In deze zaak heeft de kantonrechter van de Rechtbank Zeeland-West-Brabant op 23 april 2024 uitspraak gedaan in een beroep tegen een verkeersboete die aan betrokkene was opgelegd. De boete was opgelegd wegens het handelen in strijd met een geslotenverklaring op 8 juli 2022 op het Oranjeplein te Dongen. Betrokkene had beroep aangetekend tegen de beslissing van de officier van justitie, die het beroep ongegrond had verklaard. Tijdens de zitting heeft betrokkene aangevoerd dat het boetebedrag te hoog was gezien zijn financiële situatie en dat er geen duidelijke bebording aanwezig was bij het verlaten van het parkeerterrein.

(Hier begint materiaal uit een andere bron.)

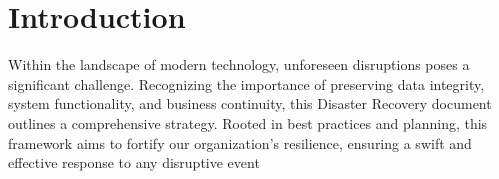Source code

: \section{Introduction}

Within the landscape of modern technology, unforeseen disruptions poses a significant challenge. Recognizing the importance of preserving data integrity, system functionality, and business continuity, this Disaster Recovery document outlines a comprehensive strategy. Rooted in best practices and planning, this framework aims to fortify our organization's resilience, ensuring a swift and effective response to any disruptive event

De officier van justitie, vertegenwoordigd door mr. C.M. Oostdam, heeft betoogd dat betrokkene op de hoogte was van de geslotenverklaring en dat de boete terecht was opgelegd. De kantonrechter heeft vastgesteld dat de gedraging waarvoor de boete was opgelegd, voldoende was aangetoond en dat betrokkene de gedraging had erkend. Echter, de kantonrechter heeft ook geoordeeld dat er sprake was van een schending van de hoorplicht, omdat betrokkene niet in de gelegenheid was gesteld om te worden gehoord door de officier van justitie.
Als gevolg van deze schending heeft de kantonrechter het beroep tegen de beslissing van de officier van justitie gegrond verklaard en de boete met 25% gematigd. De kantonrechter heeft de beslissing van de officier van justitie vernietigd en bepaald dat het teveel betaalde bedrag aan zekerheid door de officier van justitie aan betrokkene moet worden terugbetaald. De uitspraak is openbaar gedaan en betrokkene heeft de mogelijkheid om binnen zes weken hoger beroep in te stellen bij het gerechtshof Arnhem-Leeuwarden.